Pero sigamos con la caracterización del fraudelósofo, en tanto que especie de charlatán. Todo fraudelósofo maneja una noción de filosofía que no necesariamente es siempre la misma, sino que varía de conversación a conversación o de texto a texto o de debate a debate, etc. y que, además, convierte la deshonestidad intelectual, el peor vicio de los que trabajamos con el intelecto, en fundamento de la filosofía misma. Cuando la ignorancia del fraudelósofo se pone de manifiesto, su recurso es decir que él reinventa las palabras o una sandez parecida rodeada de solemnidad. En otras palabras, el fraudelósofo se transforma en Humpy Dumpty y pretende ser él la fuente de la norma lingüística, ignorando que el lenguaje es de todos y que la norma la pone la comunidad de los hablantes. Es una forma de disfrazar su actitud reprochable, la cual se puede formular con estas palabras: «Me la suda que haya todo un campo de conocimiento sobre esta materia, yo lo ignoro y pienso seguir ignorándolo y, además, voy a desarrollar una filosofía en torno al mismo ignorándolo». Casi todos los filósofos muertos posteriores a Hegel se revuelven en su tumba cada vez que un fraudelósofo argumenta.

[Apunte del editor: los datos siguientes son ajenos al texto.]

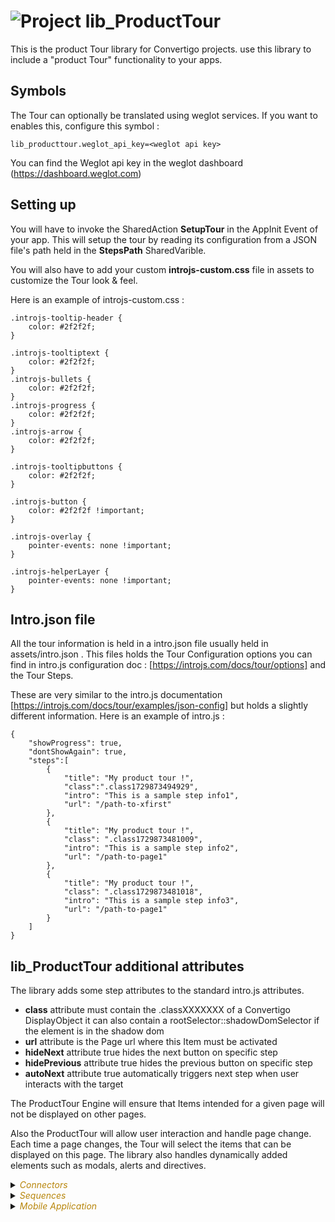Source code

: 
# ![](https://github.com/convertigo/convertigo/blob/develop/engine/src/com/twinsoft/convertigo/beans/core/images/project_color_16x16.png?raw=true "Project") lib_ProductTour

This is the product Tour library for Convertigo projects. use this library to include a "product Tour" functionality to your apps. 

## Symbols

The Tour can optionally be translated using weglot services. If you want to enables this, configure this symbol :

```
lib_producttour.weglot_api_key=<weglot api key>
```
You can find the Weglot api key in the weglot dashboard (https://dashboard.weglot.com)

## Setting up
You will have to invoke the SharedAction **SetupTour** in the AppInit Event of your app. This will setup the tour by reading its configuration from a JSON file's path held in the **StepsPath** SharedVarible.

You will also have to add your custom **introjs-custom.css** file in assets to customize the Tour look & feel.

Here is an example of introjs-custom.css :

```
.introjs-tooltip-header {
	color: #2f2f2f;
}

.introjs-tooltiptext {
	color: #2f2f2f;
}
.introjs-bullets {
	color: #2f2f2f;
}
.introjs-progress {
	color: #2f2f2f;
}
.introjs-arrow {
	color: #2f2f2f;
}

.introjs-tooltipbuttons {
	color: #2f2f2f;
}

.introjs-button {
	color: #2f2f2f !important;
}

.introjs-overlay {
	pointer-events: none !important;
}

.introjs-helperLayer {
	pointer-events: none !important;
}

```


## Intro.json file
All the tour information  is held in a intro.json file usually held in assets/intro.json . This files holds the Tour Configuration options you can find in intro.js configuration doc : [https://introjs.com/docs/tour/options] and the Tour Steps.

These are very similar to the intro.js documentation [https://introjs.com/docs/tour/examples/json-config] but holds a slightly different information. Here is an example of intro.js :

```
{
	"showProgress": true,
	"dontShowAgain": true,
	"steps":[
		{
			"title": "My product tour !",
			"class":".class1729873494929",
			"intro": "This is a sample step info1",
			"url": "/path-to-xfirst"
		},
		{
			"title": "My product tour !",
			"class": ".class1729873481009",
			"intro": "This is a sample step info2",
			"url": "/path-to-page1"
		},
		{
			"title": "My product tour !",
			"class": ".class1729873481018",
			"intro": "This is a sample step info3",
			"url": "/path-to-page1"
		}
	]
}
```
## lib_ProductTour additional attributes

The library adds some step attributes to the standard intro.js attributes.

 * **class** 		attribute must contain the .classXXXXXXX of a Convertigo DisplayObject it can also contain a rootSelector::shadowDomSelector if the element is in the shadow dom
 * **url** 			attribute is the Page url where this Item must be activated
 * **hideNext** 		attribute true hides the next button on specific step
 * **hidePrevious** attribute true hides the previous button on specific step
 * **autoNext** 		attribute true automatically triggers next step when user interacts with the target
 
The ProductTour Engine will ensure that Items intended for a given page will not be displayed on other pages.

Also the ProductTour will allow user interaction and handle page change. Each time a page changes, the Tour will select the items that can be displayed on this page. The library also handles dynamically added elements such as modals, alerts and directives.


<details><summary><span style="color:DarkGoldenRod"><i>Connectors</i></span></summary><blockquote><p>


<details><summary><b>TourStepsConnector</b></summary><blockquote><p>


## ![](https://github.com/convertigo/convertigo/blob/develop/engine/src/com/twinsoft/convertigo/beans/connectors/images/httpconnector_color_16x16.png?raw=true "HttpConnector") TourStepsConnector



<details><summary><span style="color:DarkGoldenRod"><i>Transactions</i></span></summary><blockquote><p>


### ![](https://github.com/convertigo/convertigo/blob/develop/engine/src/com/twinsoft/convertigo/beans/transactions/images/jsonhttptransaction_color_16x16.png?raw=true "JsonHttpTransaction") GetTour


</p></blockquote></details>
</p></blockquote></details>

<details><summary><b>Weglot</b></summary><blockquote><p>


## ![](https://github.com/convertigo/convertigo/blob/develop/engine/src/com/twinsoft/convertigo/beans/connectors/images/httpconnector_color_16x16.png?raw=true "HttpConnector") Weglot



<details><summary><span style="color:DarkGoldenRod"><i>Transactions</i></span></summary><blockquote><p>


### ![](https://github.com/convertigo/convertigo/blob/develop/engine/src/com/twinsoft/convertigo/beans/transactions/images/jsonhttptransaction_color_16x16.png?raw=true "JsonHttpTransaction") Translate



<span style="color:DarkGoldenRod">Variables</span>

<table>
<tr>
<th>
name
</th>
<th>
comment
</th>
</tr>
<tr>
<td>
<img src="https://github.com/convertigo/convertigo/blob/develop/engine/src/com/twinsoft/convertigo/beans/variables/images/variable_color_16x16.png?raw=true "  alt="RequestableHttpVariable" >&nbsp;__body
</td>
<td>

</td>
</tr>
<tr>
<td>
<img src="https://github.com/convertigo/convertigo/blob/develop/engine/src/com/twinsoft/convertigo/beans/variables/images/variable_color_16x16.png?raw=true "  alt="RequestableHttpVariable" >&nbsp;api_key
</td>
<td>

</td>
</tr>
</table>

</p></blockquote></details>
</p></blockquote></details>
</p></blockquote></details>

<details><summary><span style="color:DarkGoldenRod"><i>Sequences</i></span></summary><blockquote><p>


## ![](https://github.com/convertigo/convertigo/blob/develop/engine/src/com/twinsoft/convertigo/beans/sequences/images/genericsequence_color_16x16.png?raw=true "GenericSequence") TranslateTour

Translate a Tour for a given Language using Weglot API. If the **lib_producttour.weglot_api_key** is not defined, no translation will occur

<span style="color:DarkGoldenRod">Variables</span>

<table>
<tr>
<th>
name
</th>
<th>
comment
</th>
</tr>
<tr>
<td>
<img src="https://github.com/convertigo/convertigo/blob/develop/engine/src/com/twinsoft/convertigo/beans/variables/images/variable_color_16x16.png?raw=true "  alt="RequestableVariable" >&nbsp;FromLang
</td>
<td>

</td>
</tr>
<tr>
<td>
<img src="https://github.com/convertigo/convertigo/blob/develop/engine/src/com/twinsoft/convertigo/beans/variables/images/variable_color_16x16.png?raw=true "  alt="RequestableVariable" >&nbsp;ToLang
</td>
<td>

</td>
</tr>
<tr>
<td>
<img src="https://github.com/convertigo/convertigo/blob/develop/engine/src/com/twinsoft/convertigo/beans/variables/images/variable_color_16x16.png?raw=true "  alt="RequestableVariable" >&nbsp;TourStepsUrl
</td>
<td>

</td>
</tr>
</table>

</p></blockquote></details>

<details><summary><span style="color:DarkGoldenRod"><i>Mobile Application</i></span></summary><blockquote><p>


## ![](https://github.com/convertigo/convertigo/blob/develop/engine/src/com/twinsoft/convertigo/beans/core/images/mobileapplication_color_16x16.png?raw=true "MobileApplication") Application

Describes the mobile application global properties

<details><summary><span style="color:DarkGoldenRod"><i>Pages</i></span></summary><blockquote><p>


<details><summary><b>Page</b> : My First Page as root page</summary><blockquote><p>


### ![](https://github.com/convertigo/convertigo/blob/develop/engine/src/com/twinsoft/convertigo/beans/ngx/components/images/pagecomponent_color_16x16.png?raw=true "PageComponent") Page

My First Page as root page
</p></blockquote></details>

<details><summary><b>Page1</b></summary><blockquote><p>


### ![](https://github.com/convertigo/convertigo/blob/develop/engine/src/com/twinsoft/convertigo/beans/ngx/components/images/pagecomponent_color_16x16.png?raw=true "PageComponent") Page1


</p></blockquote></details>
</p></blockquote></details>

<details><summary><span style="color:DarkGoldenRod"><i>Shared Actions</i></span></summary><blockquote><p>


### ![](https://github.com/convertigo/convertigo/blob/develop/engine/src/com/twinsoft/convertigo/beans/ngx/components/images/uiactionstack_color_16x16.png?raw=true "UIActionStack") SetupTour

Setup a product Tour

<span style="color:DarkGoldenRod">Variables</span>

<table>
<tr>
<th>
name
</th>
<th>
comment
</th>
</tr>
<tr>
<td>
<img src="https://github.com/convertigo/convertigo/blob/develop/engine/src/com/twinsoft/convertigo/beans/ngx/components/images/uistackvariable_16x16.png?raw=true "  alt="UIStackVariable" >&nbsp;force_start
</td>
<td>

</td>
</tr>
<tr>
<td>
<img src="https://github.com/convertigo/convertigo/blob/develop/engine/src/com/twinsoft/convertigo/beans/ngx/components/images/uistackvariable_16x16.png?raw=true "  alt="UIStackVariable" >&nbsp;hide_dontshowagain
</td>
<td>

</td>
</tr>
<tr>
<td>
<img src="https://github.com/convertigo/convertigo/blob/develop/engine/src/com/twinsoft/convertigo/beans/ngx/components/images/uistackvariable_16x16.png?raw=true "  alt="UIStackVariable" >&nbsp;restart_on_page_changed
</td>
<td>

</td>
</tr>
<tr>
<td>
<img src="https://github.com/convertigo/convertigo/blob/develop/engine/src/com/twinsoft/convertigo/beans/ngx/components/images/uistackvariable_16x16.png?raw=true "  alt="UIStackVariable" >&nbsp;StepsPath
</td>
<td>
Path to a json files  defining all the Steps of your product tour. Please see intro.js configuration for more information about setting up the steps.


</td>
</tr>
</table>

</p></blockquote></details>
</p></blockquote></details>
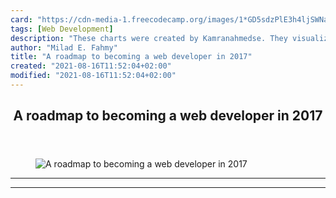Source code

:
 ```yaml
---
card: "https://cdn-media-1.freecodecamp.org/images/1*GD5sdzPlE3h4ljSWNaPx0Q.png"
tags: [Web Development]
description: "These charts were created by Kamranahmedse. They visualize th"
author: "Milad E. Fahmy"
title: "A roadmap to becoming a web developer in 2017"
created: "2021-08-16T11:52:04+02:00"
modified: "2021-08-16T11:52:04+02:00"
---
```

<div class="site-wrapper">
<main id="site-main" class="site-main outer">
<div class="inner">
<article class="post-full post tag-web-development tag-tech tag-startup tag-technology tag-self-improvement ">
<header class="post-full-header">
<h1 class="post-full-title">A roadmap to becoming a web developer in 2017</h1>
</header>
<figure class="post-full-image">
<picture>
<source media="(max-width: 700px)" sizes="1px" srcset="data:image/gif;base64,R0lGODlhAQABAIAAAAAAAP///yH5BAEAAAAALAAAAAABAAEAAAIBRAA7 1w">
<source media="(min-width: 701px)" sizes="(max-width: 800px) 400px,
(max-width: 1170px) 700px,
1400px" srcset="https://cdn-media-1.freecodecamp.org/images/1*GD5sdzPlE3h4ljSWNaPx0Q.png 300w,
https://cdn-media-1.freecodecamp.org/images/1*GD5sdzPlE3h4ljSWNaPx0Q.png 600w,
https://cdn-media-1.freecodecamp.org/images/1*GD5sdzPlE3h4ljSWNaPx0Q.png 1000w,
https://cdn-media-1.freecodecamp.org/images/1*GD5sdzPlE3h4ljSWNaPx0Q.png 2000w">
<img onerror="this.style.display='none'" src="https://cdn-media-1.freecodecamp.org/images/1*GD5sdzPlE3h4ljSWNaPx0Q.png" alt="A roadmap to becoming a web developer in 2017">
</picture>
</figure>
<section class="post-full-content">
<div class="post-content">
</div>
<hr>
<hr>
</section>
</article>
</div>
</main>
</div>
<!-- Google Tag Manager (noscript) -->
<!-- End Google Tag Manager (noscript) -->
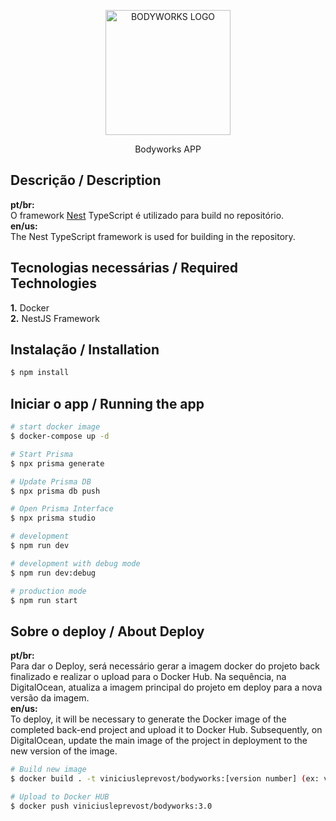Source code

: <p align="center">
  <a href="http://nestjs.com/" target="blank"><img src="https://cdn.discordapp.com/attachments/706989572965400586/1177304601003835434/logo_1.png" width="200" alt="BODYWORKS LOGO" /></a>
</p>

[circleci-image]: https://img.shields.io/circleci/build/github/nestjs/nest/master?token=abc123def456
[circleci-url]: https://circleci.com/gh/nestjs/nest

  <p align="center">Bodyworks APP</p>

## Descrição / Description
<b>pt/br: </b><br>
O framework [Nest](https://github.com/nestjs/nest) TypeScript é utilizado para build no repositório. <br>
<b>en/us: </b><br>
The Nest TypeScript framework is used for building in the repository.

## Tecnologias necessárias / Required Technologies
<b>1.</b> Docker<br>
<b>2.</b> NestJS Framework

## Instalação / Installation

```bash
$ npm install
```

## Iniciar o app / Running the app

```bash
# start docker image
$ docker-compose up -d

# Start Prisma
$ npx prisma generate

# Update Prisma DB
$ npx prisma db push

# Open Prisma Interface
$ npx prisma studio

# development
$ npm run dev

# development with debug mode
$ npm run dev:debug

# production mode
$ npm run start
```


## Sobre o deploy / About Deploy

<b>pt/br: </b><br>
Para dar o Deploy, será necessário gerar a imagem docker do projeto back finalizado e realizar o upload para o Docker Hub. Na sequência, na DigitalOcean, atualiza a imagem principal do projeto em deploy para a nova versão da imagem. <br>
<b>en/us: </b><br>
To deploy, it will be necessary to generate the Docker image of the completed back-end project and upload it to Docker Hub. Subsequently, on DigitalOcean, update the main image of the project in deployment to the new version of the image.

```bash
# Build new image
$ docker build . -t viniciusleprevost/bodyworks:[version number] (ex: viniciusleprevost/bodyworks:3.0)

# Upload to Docker HUB
$ docker push viniciusleprevost/bodyworks:3.0
```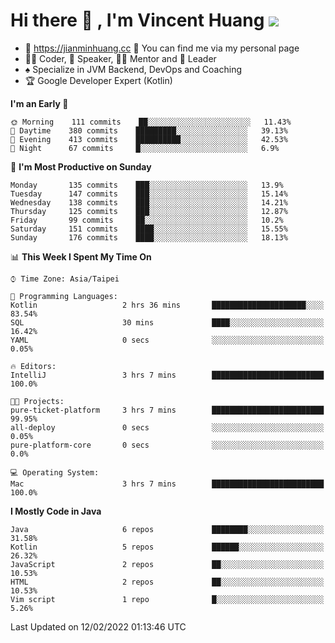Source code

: # Hi there 👋 , I'm Vincent Huang ![](https://komarev.com/ghpvc/?username=Jian-Min-Huang)
- 💎 https://jianminhuang.cc 🙋 You can find me via my personal page
- 👨‍💻 Coder, 🎤 Speaker, 👨‍🏫 Mentor and 🚀 Leader
- ♠️ Specialize in JVM Backend, DevOps and Coaching
- 🏆 Google Developer Expert (Kotlin)

<!--START_SECTION:waka-->
**I'm an Early 🐤** 

```text
🌞 Morning    111 commits    ██░░░░░░░░░░░░░░░░░░░░░░░   11.43% 
🌆 Daytime    380 commits    █████████░░░░░░░░░░░░░░░░   39.13% 
🌃 Evening    413 commits    ██████████░░░░░░░░░░░░░░░   42.53% 
🌙 Night      67 commits     █░░░░░░░░░░░░░░░░░░░░░░░░   6.9%

```
📅 **I'm Most Productive on Sunday** 

```text
Monday       135 commits    ███░░░░░░░░░░░░░░░░░░░░░░   13.9% 
Tuesday      147 commits    ███░░░░░░░░░░░░░░░░░░░░░░   15.14% 
Wednesday    138 commits    ███░░░░░░░░░░░░░░░░░░░░░░   14.21% 
Thursday     125 commits    ███░░░░░░░░░░░░░░░░░░░░░░   12.87% 
Friday       99 commits     ██░░░░░░░░░░░░░░░░░░░░░░░   10.2% 
Saturday     151 commits    ████░░░░░░░░░░░░░░░░░░░░░   15.55% 
Sunday       176 commits    ████░░░░░░░░░░░░░░░░░░░░░   18.13%

```


📊 **This Week I Spent My Time On** 

```text
⌚︎ Time Zone: Asia/Taipei

💬 Programming Languages: 
Kotlin                   2 hrs 36 mins       █████████████████████░░░░   83.54% 
SQL                      30 mins             ████░░░░░░░░░░░░░░░░░░░░░   16.42% 
YAML                     0 secs              ░░░░░░░░░░░░░░░░░░░░░░░░░   0.05%

🔥 Editors: 
IntelliJ                 3 hrs 7 mins        █████████████████████████   100.0%

🐱‍💻 Projects: 
pure-ticket-platform     3 hrs 7 mins        █████████████████████████   99.95% 
all-deploy               0 secs              ░░░░░░░░░░░░░░░░░░░░░░░░░   0.05% 
pure-platform-core       0 secs              ░░░░░░░░░░░░░░░░░░░░░░░░░   0.0%

💻 Operating System: 
Mac                      3 hrs 7 mins        █████████████████████████   100.0%

```

**I Mostly Code in Java** 

```text
Java                     6 repos             ████████░░░░░░░░░░░░░░░░░   31.58% 
Kotlin                   5 repos             ██████░░░░░░░░░░░░░░░░░░░   26.32% 
JavaScript               2 repos             ██░░░░░░░░░░░░░░░░░░░░░░░   10.53% 
HTML                     2 repos             ██░░░░░░░░░░░░░░░░░░░░░░░   10.53% 
Vim script               1 repo              █░░░░░░░░░░░░░░░░░░░░░░░░   5.26%

```



 Last Updated on 12/02/2022 01:13:46 UTC
<!--END_SECTION:waka-->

El fraudelósofo y la metafísica
La metafísica es una de las disciplinas más arduas, serias, fundamentales e importantes que conforman eso que llamamos filosofía. Sin embargo, debido a su carácter eminentemente abstracto y general, da cabida a todos los fraudelósofos, quienes intentan bautizar su propia ignorancia y su charlatanería con el digno nombre de metafísica. Debido a esto, la metafísica es, desde hace siglos, la disciplina más denostada de la denostada filosofía. Esta disciplina intenta construir un mapa amplio y general de la realidad en sus aspectos más fundamentales, en eso consiste, y nada tiene que ver con hablar solemnemente sobre aquello que se ignora.
La actitud de los filósofos hacia la metafísica, sobre todo a partir de Kant y Hume, ha oscilado entre el rechazo de la disciplina (Hume) o el intento de concretarla tanto como sea posible (Kant). Ambas formas de proceder han tenido por objeto evitar la fraudelosofía, aunque ninguno de estos autores fuera consciente de que este era el problema al que se enfrentaban. En el siglo XX el rechazo a la metafísica fue más virulento, aunque se empezó a poner el ojo sobre los fraudelósofos, sin llegar a clasificarse la especie. Fue en esta época cuando Rudolf Carnap identificó a uno de los grandes fraudelósofos de la historia, Herr Martin Heidegger, a quien erróneamente se refirió como «metafísico».
En la actualidad, y desde que el segundo Wittgenstein nos enseñó a observar con suspicacia terapéutica los episodios de reflexión filosófica, la filosofía en general ha dado un gran paso en el camino hacia la extinción del mayor de sus virus internos: el fraudelósofo.